Stored data entries
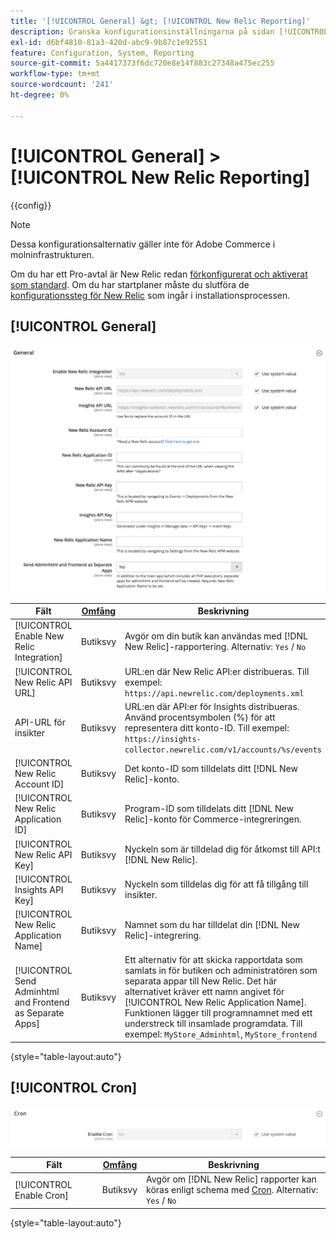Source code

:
 ```yaml
---
title: '[!UICONTROL General] &gt; [!UICONTROL New Relic Reporting]'
description: Granska konfigurationsinställningarna på sidan [!UICONTROL General] &gt; [!UICONTROL New Relic Reporting] i Commerce Admin.
exl-id: d6bf4810-81a3-420d-abc9-9b87c1e92551
feature: Configuration, System, Reporting
source-git-commit: 5a4417373f6dc720e8e14f883c27348a475ec255
workflow-type: tm+mt
source-wordcount: '241'
ht-degree: 0%

---
```


# [!UICONTROL General] > [!UICONTROL New Relic Reporting]

{{config}}

>[!NOTE]
>Dessa konfigurationsalternativ gäller inte för Adobe Commerce i molninfrastrukturen.
>
>Om du har ett Pro-avtal är New Relic redan [förkonfigurerat och aktiverat som standard](https://experienceleague.adobe.com/docs/commerce-cloud-service/user-guide/monitor/new-relic/new-relic-service.html). Om du har startplaner måste du slutföra de [konfigurationssteg för New Relic](https://experienceleague.adobe.com/docs/commerce-cloud-service/user-guide/monitor/new-relic/account-management.html#configure-new-relic-for-starter-environment) som ingår i installationsprocessen.

## [!UICONTROL General]

![Allmänt](./assets/new-relic-reporting-general.png)<!-- zoom -->

<!-- [General](https://experienceleague.adobe.com/en/docs/commerce-admin/start/reporting/new-relic-reporting) -->

| Fält | [Omfång](../../getting-started/websites-stores-views.md#scope-settings) | Beskrivning |
|--- |--- |--- |
| [!UICONTROL Enable New Relic Integration] | Butiksvy | Avgör om din butik kan användas med [!DNL New Relic]-rapportering. Alternativ: `Yes` / `No` |
| [!UICONTROL New Relic API URL] | Butiksvy | URL:en där New Relic API:er distribueras. Till exempel: `https://api.newrelic.com/deployments.xml` |
| API-URL för insikter | Butiksvy | URL:en där API:er för Insights distribueras. Använd procentsymbolen (%) för att representera ditt konto-ID. Till exempel: `https://insights-collector.newrelic.com/v1/accounts/%s/events` |
| [!UICONTROL New Relic Account ID] | Butiksvy | Det konto-ID som tilldelats ditt [!DNL New Relic]-konto. |
| [!UICONTROL New Relic Application ID] | Butiksvy | Program-ID som tilldelats ditt [!DNL New Relic]-konto för Commerce-integreringen. |
| [!UICONTROL New Relic API Key] | Butiksvy | Nyckeln som är tilldelad dig för åtkomst till API:t [!DNL New Relic]. |
| [!UICONTROL Insights API Key] | Butiksvy | Nyckeln som tilldelas dig för att få tillgång till insikter. |
| [!UICONTROL New Relic Application Name] | Butiksvy | Namnet som du har tilldelat din [!DNL New Relic]-integrering. |
| [!UICONTROL Send Adminhtml and Frontend as Separate Apps] | Butiksvy | Ett alternativ för att skicka rapportdata som samlats in för butiken och administratören som separata appar till New Relic. Det här alternativet kräver ett namn angivet för [!UICONTROL New Relic Application Name]. Funktionen lägger till programnamnet med ett understreck till insamlade programdata. Till exempel: `MyStore_Adminhtml`, `MyStore_frontend` |

{style="table-layout:auto"}

## [!UICONTROL Cron]

![Kron](./assets/new-relic-reporting-cron.png)<!-- zoom -->

<!-- Cron](https://experienceleague.adobe.com/en/docs/commerce-admin/systems/tools/cron) -->

| Fält | [Omfång](../../getting-started/websites-stores-views.md#scope-settings) | Beskrivning |
|--- |--- |--- |
| [!UICONTROL Enable Cron] | Butiksvy | Avgör om [!DNL New Relic] rapporter kan köras enligt schema med [Cron](../../systems/cron.md). Alternativ: `Yes` / `No` |

{style="table-layout:auto"}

#### [WHAT THE TASK ASKS]
Write the records out again exactly as shown above, keeping no pictures.

#### [EXERCISE SOLUTION]
Source code

:
 ```yaml
---
title: '[!UICONTROL General] &gt; [!UICONTROL New Relic Reporting]'
description: Granska konfigurationsinställningarna på sidan [!UICONTROL General] &gt; [!UICONTROL New Relic Reporting] i Commerce Admin.
exl-id: d6bf4810-81a3-420d-abc9-9b87c1e92551
feature: Configuration, System, Reporting
source-git-commit: 5a4417373f6dc720e8e14f883c27348a475ec255
workflow-type: tm+mt
source-wordcount: '241'
ht-degree: 0%

---
```


# [!UICONTROL General] > [!UICONTROL New Relic Reporting]

{{config}}

>[!NOTE]
>Dessa konfigurationsalternativ gäller inte för Adobe Commerce i molninfrastrukturen.
>
>Om du har ett Pro-avtal är New Relic redan [förkonfigurerat och aktiverat som standard](https://experienceleague.adobe.com/docs/commerce-cloud-service/user-guide/monitor/new-relic/new-relic-service.html). Om du har startplaner måste du slutföra de [konfigurationssteg för New Relic](https://experienceleague.adobe.com/docs/commerce-cloud-service/user-guide/monitor/new-relic/account-management.html#configure-new-relic-for-starter-environment) som ingår i installationsprocessen.

## [!UICONTROL General]

![Allmänt](./assets/new-relic-reporting-general.png)<!-- zoom -->

<!-- [General](https://experienceleague.adobe.com/en/docs/commerce-admin/start/reporting/new-relic-reporting) -->

| Fält | [Omfång](../../getting-started/websites-stores-views.md#scope-settings) | Beskrivning |
|--- |--- |--- |
| [!UICONTROL Enable New Relic Integration] | Butiksvy | Avgör om din butik kan användas med [!DNL New Relic]-rapportering. Alternativ: `Yes` / `No` |
| [!UICONTROL New Relic API URL] | Butiksvy | URL:en där New Relic API:er distribueras. Till exempel: `https://api.newrelic.com/deployments.xml` |
| API-URL för insikter | Butiksvy | URL:en där API:er för Insights distribueras. Använd procentsymbolen (%) för att representera ditt konto-ID. Till exempel: `https://insights-collector.newrelic.com/v1/accounts/%s/events` |
| [!UICONTROL New Relic Account ID] | Butiksvy | Det konto-ID som tilldelats ditt [!DNL New Relic]-konto. |
| [!UICONTROL New Relic Application ID] | Butiksvy | Program-ID som tilldelats ditt [!DNL New Relic]-konto för Commerce-integreringen. |
| [!UICONTROL New Relic API Key] | Butiksvy | Nyckeln som är tilldelad dig för åtkomst till API:t [!DNL New Relic]. |
| [!UICONTROL Insights API Key] | Butiksvy | Nyckeln som tilldelas dig för att få tillgång till insikter. |
| [!UICONTROL New Relic Application Name] | Butiksvy | Namnet som du har tilldelat din [!DNL New Relic]-integrering. |
| [!UICONTROL Send Adminhtml and Frontend as Separate Apps] | Butiksvy | Ett alternativ för att skicka rapportdata som samlats in för butiken och administratören som separata appar till New Relic. Det här alternativet kräver ett namn angivet för [!UICONTROL New Relic Application Name]. Funktionen lägger till programnamnet med ett understreck till insamlade programdata. Till exempel: `MyStore_Adminhtml`, `MyStore_frontend` |

{style="table-layout:auto"}

## [!UICONTROL Cron]

![Kron](./assets/new-relic-reporting-cron.png)<!-- zoom -->

<!-- Cron](https://experienceleague.adobe.com/en/docs/commerce-admin/systems/tools/cron) -->

| Fält | [Omfång](../../getting-started/websites-stores-views.md#scope-settings) | Beskrivning |
|--- |--- |--- |
| [!UICONTROL Enable Cron] | Butiksvy | Avgör om [!DNL New Relic] rapporter kan köras enligt schema med [Cron](../../systems/cron.md). Alternativ: `Yes` / `No` |

{style="table-layout:auto"}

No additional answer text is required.